▶ [Task objective]: Records follow. Copy every line with "Software".

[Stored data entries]

○ ○ ○ ○ ○

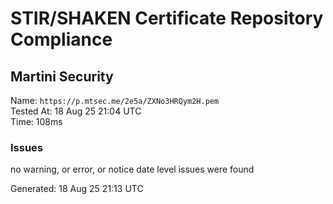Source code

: # STIR/SHAKEN Certificate Repository Compliance

## Martini Security

Name: `https://p.mtsec.me/2e5a/ZXNo3HRQym2H.pem`\
Tested At: 18 Aug 25 21:04 UTC\
Time: 108ms

### Issues

no warning, or error, or notice date level issues were found

Generated: 18 Aug 25 21:13 UTC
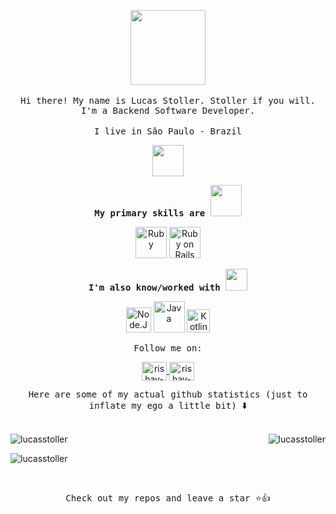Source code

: <p align="center">
  <img src="https://trajectum.hu.nl/wp-content/uploads/2018/01/computer-1295358_1280.png" width="120px">
  <br><br>
  <samp>Hi there! My name is Lucas Stoller. Stoller if you will.</samp>
  <br>
  <samp>
    I'm a Backend Software Developer.
  </samp>
  <br><br>
  <samp>
    I live in São Paulo - Brazil
    <p align="center"><img src="https://media.giphy.com/media/PSKAppO2LH56w/giphy.gif" width="50px"></p>
  </samp>
</p>

<p align="center">
  <b>
    <samp>
      My primary skills are <img src="https://media.tenor.com/O_5hKi7tGEcAAAAd/joe-biden-medal-of-freedom.gif" width="50px">
    </samp>
  </b>
  <br>
  <samp>
    <p align="center">
      <img title="Ruby" src="https://media.giphy.com/media/kfXrtk6acOqGvxtmbA/source.gif" width="50">
      <img title="Ruby on Rails" src="https://upload.wikimedia.org/wikipedia/commons/1/16/Ruby_on_Rails-logo.png" width="50">
    </p>
  </samp>
</p>
<p align="center">
  <b>
    <samp>
      I'm also know/worked with <img src="https://media.giphy.com/media/WUlplcMpOCEmTGBtBW/giphy.gif" width="35px">
    </samp>
  </b>
  <br>
  <samp>
    <p align="center">
      <img title="Node.Js" src="https://static-00.iconduck.com/assets.00/node-js-icon-454x512-nztofx17.png" width="40">
      <img title="Java" src="https://cdn-icons-png.flaticon.com/512/226/226777.png" width="50">
      <img title="Kotlin" src="https://user-images.githubusercontent.com/40672950/88488535-25700900-cf64-11ea-805d-9e902c3d4924.png" width="37">
    </p>
  </samp>
</p>

<p align="center">
  <samp>Follow me on:</samp>
</p>
<p align="center">
  <a href="https://www.linkedin.com/in/lucasstoller/">
    <img align="center" src="https://raw.githubusercontent.com/rahuldkjain/github-profile-readme-generator/master/src/images/icons/Social/linked-in-alt.svg" alt="rishav-chanda-b89a791b3" height="30" width="40" />
  </a>
  <a href="https://lucasstoller.com">
    <img align="center" src="https://www.freeiconspng.com/thumbs/blogger-logo-icon-png/blogger-logo-icon-png-10.png" alt="rishav-chanda-b89a791b3" height="30" width="40" />
  </a>
</p>
<p align="center">
  <samp>Here are some of my actual github statistics (just to inflate my ego a little bit) </samp> ⬇️
  <br><br>
  <p>
    <img align="left" src="https://github-readme-stats.vercel.app/api/top-langs?username=lucasstoller&show_icons=true&locale=en&layout=compact&theme=tokyonight" alt="lucasstoller" />
  </p>

  <p>&nbsp;
    <img align="right" src="https://github-readme-stats.vercel.app/api?username=lucasstoller&show_icons=true&locale=en&theme=tokyonight" alt="lucasstoller" />
  </p>

  <p>
    <img align="center" src="https://github-readme-streak-stats.herokuapp.com/?user=lucasstoller&&theme=tokyonight" alt="lucasstoller" />
  </p>
</p>
<br>
<p align="center">
  <samp>Check out my repos and leave a star ⭐👍</samp>
</p>
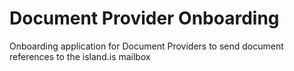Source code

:# Document Provider Onboarding

Onboarding application for Document Providers to send document references to the island.is mailbox
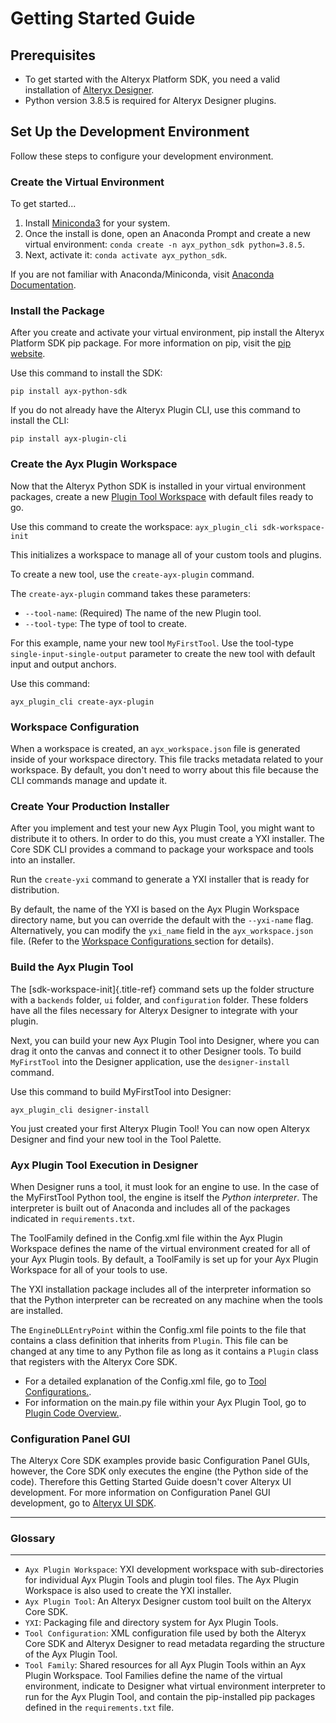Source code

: Getting Started Guide
=====================

Prerequisites
-------------

- To get started with the Alteryx Platform SDK, you need a valid installation of [Alteryx Designer](https://www.alteryx.com/).
- Python version 3.8.5 is required for Alteryx Designer plugins.

Set Up the Development Environment
----------------------------------

Follow these steps to configure your development environment.

### Create the Virtual Environment

To get started\...

1.  Install [Miniconda3](https://docs.conda.io/en/latest/miniconda.html)
    for your system.
2.  Once the install is done, open an Anaconda Prompt and create a new
    virtual environment: `conda create -n ayx_python_sdk python=3.8.5`.
3.  Next, activate it: `conda activate ayx_python_sdk`.

If you are not familiar with Anaconda/Miniconda, visit [Anaconda
Documentation](https://docs.anaconda.com/anaconda/user-guide/getting-started/).

### Install the Package

After you create and activate your virtual environment, pip install the
Alteryx Platform SDK pip package. For more information on pip, visit the
[pip website](https://pypi.org/).

Use this command to install the SDK:

`pip install ayx-python-sdk`

If you do not already have the Alteryx Plugin CLI, use this command to
install the CLI:

`pip install ayx-plugin-cli`

### Create the Ayx Plugin Workspace

Now that the Alteryx Python SDK is installed in your virtual environment
packages, create a new [Plugin Tool Workspace](#Glossary)
with default files ready to go.

Use this command to create the workspace:
`ayx_plugin_cli sdk-workspace-init`

This initializes a workspace to manage all of your custom tools and
plugins.

To create a new tool, use the `create-ayx-plugin` command.

The `create-ayx-plugin` command takes these parameters:

 -   `--tool-name`: (Required) The name of the new Plugin tool.
 -   `--tool-type`: The type of tool to create.

For this example, name your new tool `MyFirstTool`. Use the
tool-type `single-input-single-output` parameter to create the new tool
with default input and output anchors.

Use this command:

`ayx_plugin_cli create-ayx-plugin`

### Workspace Configuration

When a workspace is created, an `ayx_workspace.json` file is generated
inside of your workspace directory. This file tracks metadata related to
your workspace. By default, you don't need to worry about this file
because the CLI commands manage and update it.

### Create Your Production Installer

After you implement and test your new Ayx Plugin Tool, you
might want to distribute it to others. In order to do this, you must
create a YXI installer. The Core SDK CLI provides a command to
package your workspace and tools into an installer.

Run the `create-yxi` command to generate a YXI installer that is ready
for distribution.

By default, the name of the YXI is based on the Ayx Plugin
Workspace directory name, but you can override the default with the
`--yxi-name` flag. Alternatively, you can modify the `yxi_name` field in
the `ayx_workspace.json` file. (Refer to the [Workspace
Configurations ](#Glossary)
section for details).

### Build the Ayx Plugin Tool

The [sdk-workspace-init]{.title-ref} command sets up the folder
structure with a `backends` folder, `ui` folder, and `configuration`
folder. These folders have all the files necessary for Alteryx Designer
to integrate with your plugin.

Next, you can build your new Ayx Plugin Tool into Designer, where
you can drag it onto the canvas and connect it to other Designer tools.
To build `MyFirstTool` into the Designer application, use the
`designer-install` command.

Use this command to build MyFirstTool into Designer:

`ayx_plugin_cli designer-install`

You just created your first Alteryx Plugin Tool! You can now open
Alteryx Designer and find your new tool in the Tool Palette.

### Ayx Plugin Tool Execution in Designer

When Designer runs a tool, it must look for an engine to use. In the
case of the MyFirstTool Python tool, the engine is itself the *Python
interpreter*. The interpreter is built out of Anaconda and includes all
of the packages indicated in `requirements.txt`.

The ToolFamily defined in the Config.xml file within the Ayx Plugin
Workspace defines the name of the virtual environment created for all of
your Ayx Plugin tools. By default, a ToolFamily is set up for your Ayx
Plugin Workspace for all of your tools to use.

The YXI installation package includes all of the interpreter information
so that the Python interpreter can be recreated on any machine when the
tools are installed.

The `EngineDLLEntryPoint` within the Config.xml file points to the file
that contains a class definition that inherits from `Plugin`. This file
can be changed at any time to any Python file as long as it contains a
`Plugin` class that registers with the Alteryx Core SDK.

-   For a detailed explanation of the Config.xml file, go to [Tool
	Configurations.](https://extensibility.pages.git.alteryx.com/ayx-sdks/python-sdk/config_xml.html).
-   For information on the main.py file within your Ayx Plugin Tool,
	go to [Plugin Code
	Overview.](https://extensibility.pages.git.alteryx.com/ayx-sdks/python-sdk/plugin_code.html).

### Configuration Panel GUI

The Alteryx Core SDK examples provide basic Configuration Panel GUIs,
however, the Core SDK only executes the engine (the Python side of the
code). Therefore this Getting Started Guide doesn't cover Alteryx UI
development. For more information on Configuration Panel GUI
development, go to [Alteryx UI
SDK](https://help.alteryx.com/developer-help/ayx-ui-sdk).

------------------------------------------------------------------------

### Glossary
--------

-   `Ayx Plugin Workspace`: YXI development workspace with
    sub-directories for individual Ayx Plugin Tools and plugin tool
    files. The Ayx Plugin Workspace is also used to create the YXI
    installer.
-   `Ayx Plugin Tool`: An Alteryx Designer custom tool built on the
    Alteryx Core SDK.
-   `YXI`: Packaging file and directory system for Ayx Plugin Tools.
-   `Tool Configuration`: XML configuration file used by both the
    Alteryx Core SDK and Alteryx Designer to read metadata regarding the
    structure of the Ayx Plugin Tool.
-   `Tool Family`: Shared resources for all Ayx Plugin Tools within an
    Ayx Plugin Workspace. Tool Families define the name of the virtual
    environment, indicate to Designer what virtual environment
    interpreter to run for the Ayx Plugin Tool, and contain the
    pip-installed pip packages defined in the `requirements.txt` file.

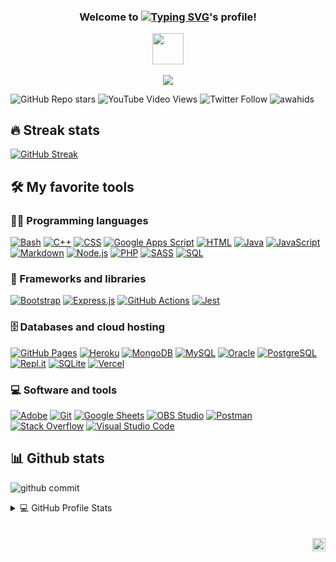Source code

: <h3 align="center">

Welcome to [![Typing SVG](https://readme-typing-svg.herokuapp.com?color=%2336BCF7&center=true&vCenter=true&multiline=true&width=60&height=30&lines=wahid)](https://github.com/awahids)'s profile!

<img src="https://media.giphy.com/media/VgCDAzcKvsR6OM0uWg/giphy.gif" width="50">

</h3>

<p align="center">

<img src="https://readme-typing-svg.herokuapp.com?color=%23C5705D&lines=I%E2%80%99m+a+passionate+Backend+developer;I'm+actively+looking+for+work;Building+fun+experiments+on+entry-level;Always%20learning%20new%20things&font=Fira%20Code&center=true&width=440&height=45&color=f75c7e&vCenter=true&size=22">

</p>  

<p align="center">

<img alt="GitHub Repo stars" src="https://img.shields.io/github/stars/awahids/belajar-ngaji?logoColor=indianred&style=social"> <img alt="YouTube Video Views" src="https://img.shields.io/youtube/views/34haut7pkOk?logoColor=indianred&style=social"> <img alt="Twitter Follow" src="https://img.shields.io/twitter/follow/throwerror404?logoColor=indianred&style=social">
<img src="https://komarev.com/ghpvc/?username=awahids&label=Profile%20views&color=8042fc&style=plastic" alt="awahids" /> 

</p>

##  🔥 Streak stats
[![GitHub Streak](http://github-readme-streak-stats.herokuapp.com?user=awahids&theme=calm&date_format=j%20M%5B%20Y%5D&stroke=DD2727)](https://git.io/streak-stats)


##  🛠️ My favorite tools

###  👨‍💻 Programming languages

<p>
<a href="https://github.com/search?q=user%3ADenverCoder1+language%3Abash"><img alt="Bash" src="https://img.shields.io/badge/Bash-121011.svg?logo=gnu-bash&logoColor=white"></a> <a href="https://github.com/search?q=user%3ADenverCoder1+language%3Acpp"><img alt="C++" src="https://custom-icon-badges.herokuapp.com/badge/C++-9C033A.svg?logo=cpp2&logoColor=white"></a> <a href="https://github.com/search?q=user%3ADenverCoder1+language%3Acss"><img alt="CSS" src="https://img.shields.io/badge/CSS-1572B6.svg?logo=css3&logoColor=white"></a> <a href="https://github.com/search?q=user%3ADenverCoder1+language%3Ags"><img alt="Google Apps Script" src="https://custom-icon-badges.herokuapp.com/badge/Google%20Apps%20Script-02569B.svg?logo=color-swatch&logoColor=white"></a> <a href="https://github.com/search?q=user%3ADenverCoder1+language%3Ahtml"><img alt="HTML" src="https://img.shields.io/badge/HTML-E34F26.svg?logo=html5&logoColor=white"></a> <a href="https://github.com/search?q=user%3ADenverCoder1+language%3Ajava"><img alt="Java" src="https://img.shields.io/badge/Java-007396.svg?logo=java&logoColor=white"></a> <a href="https://github.com/search?q=user%3ADenverCoder1+language%3Ajavascript"><img alt="JavaScript" src="https://img.shields.io/badge/JavaScript-F7DF1E.svg?logo=javascript&logoColor=black"></a> <a href="https://github.com/search?q=user%3ADenverCoder1+language%3Amarkdown"><img alt="Markdown" src="https://img.shields.io/badge/Markdown-000000.svg?logo=markdown&logoColor=white"></a> <a href="https://github.com/search?q=user%3ADenverCoder1+language%3Ajavascript"><img alt="Node.js" src="https://img.shields.io/badge/Node.js-43853D.svg?logo=node.js&logoColor=white"></a> <a href="https://github.com/search?q=user%3ADenverCoder1+language%3Aphp"><img alt="PHP" src="https://img.shields.io/badge/PHP-777BB4.svg?logo=php&logoColor=white"></a> <a href="https://github.com/search?q=user%3ADenverCoder1+language%3Asass"><img alt="SASS" src="https://img.shields.io/badge/Sass-hotpink.svg?logo=SASS&logoColor=white"></a> <a href="https://github.com/search?q=user%3ADenverCoder1+language%3Asql"><img alt="SQL" src="https://custom-icon-badges.herokuapp.com/badge/SQL-025E8C.svg?logo=database&logoColor=white"></a>

</p>

###  🧰 Frameworks and libraries

<p>
<a href="#"><img alt="Bootstrap" src="https://img.shields.io/badge/Bootstrap-7952B3.svg?logo=bootstrap&logoColor=white"></a> <a href="#"><img alt="Express.js" src="https://img.shields.io/badge/Express.js-404d59.svg?logo=express&logoColor=white"></a> <a href="#"><img alt="GitHub Actions" src="https://img.shields.io/badge/GitHub%20Actions-2671E5.svg?logo=github%20actions&logoColor=white"></a> <a href="#"><img alt="Jest" src="https://img.shields.io/badge/Jest-C21325.svg?logo=jest&logoColor=white"></a>


</p>

###  🗄️ Databases and cloud hosting

<p>
<a href="#"><img alt="GitHub Pages" src="https://img.shields.io/badge/GitHub%20Pages-327FC7.svg?logo=github&logoColor=white"></a> <a href="#"><img alt="Heroku" src="https://img.shields.io/badge/Heroku-430098.svg?logo=heroku&logoColor=white"></a> <a href="#"><img alt="MongoDB" src ="https://img.shields.io/badge/MongoDB-4ea94b.svg?logo=mongodb&logoColor=white"></a> <a href="#"><img alt="MySQL" src="https://img.shields.io/badge/MySQL-00f.svg?logo=mysql&logoColor=white"></a> <a href="#"><img alt="Oracle" src ="https://img.shields.io/badge/Oracle-F00000.svg?logo=oracle&logoColor=white"></a> <a href="#"><img alt="PostgreSQL" src ="https://img.shields.io/badge/PostgreSQL-316192.svg?logo=postgresql&logoColor=white"></a> <a href="#"><img alt="Repl.it" src="https://img.shields.io/badge/Repl.it-0D101E.svg?logo=Replit&logoColor=white"></a> <a href="#"><img alt="SQLite" src ="https://img.shields.io/badge/SQLite-07405e.svg?logo=sqlite&logoColor=white"></a> <a href="#"><img alt="Vercel" src="https://img.shields.io/badge/Vercel-000000.svg?logo=vercel&logoColor=white"></a>

</p>

###  💻 Software and tools

<p>

<a href="#"><img alt="Adobe" src="https://img.shields.io/badge/Adobe-FF0000.svg?logo=adobe&logoColor=white"></a> <a href="#"><img alt="Git" src="https://img.shields.io/badge/Git-F05033.svg?logo=git&logoColor=white"></a> <a href="#"><img alt="Google Sheets" src="https://img.shields.io/badge/Google%20Sheets-34A853.svg?logo=google%20sheets&logoColor=white"></a> <a href="#"><img alt="OBS Studio" src="https://img.shields.io/badge/-OBS%20Studio-302E31?logo=obs-studio&logoColor=white"></a> <a href="#"><img alt="Postman" src="https://img.shields.io/badge/Postman-FF6C37?logo=postman&logoColor=white"></a> <a href="#"><img alt="Stack Overflow" src="https://img.shields.io/badge/-Stack%20Overflow-FE7A16?logo=stack-overflow&logoColor=white"></a> <a href="#"><img alt="Visual Studio Code" src="https://img.shields.io/badge/Visual%20Studio%20Code-0078d7.svg?logo=visual-studio-code&logoColor=white"></a>

</p>

##  📊 Github stats

<img src="https://res.cloudinary.com/awhds/image/upload/v1661399342/me/github-user-contribution_s9say5.svg" alt="github commit"></img>

<details>

<summary>💻 GitHub Profile Stats</summary>

<br/>

<a href="https://github.com/anuraghazra/github-readme-stats"><img alt="DenverCoder1's Github Stats" src="https://denvercoder1-github-readme-stats.vercel.app/api/?username=awahids&show_icons=true&count_private=true&theme=calm&hide_border=true&bg_color=1F222E&title_color=F85D7F&icon_color=F8D866" height="192px"/></a>
<a href="https://github.com/anuraghazra/github-readme-stats"><img alt="DenverCoder1's Top Languages" src="https://github-readme-stats.vercel.app/api/top-langs/?username=awahids&langs_count=8&layout=compact&theme=calm&hide_border=true&bg_color=1F222E&title_color=F85D7F&icon_color=F8D866&hide=Jupyter%20Notebook" height="192px"/></a>

<br/>

</details>

<br />
<br />

<a href="https://twitter.com/throwerror404">
  <img align="right" alt="Anurag Hazra | Twitter" width="21px" src="https://raw.githubusercontent.com/anuraghazra/anuraghazra/master/assets/twitter.svg" />
</a>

○ ○ ○ ○ ○

▶ [Exercise solution]:
    I'm a Backend Software Developer.
###  💻 Software and tools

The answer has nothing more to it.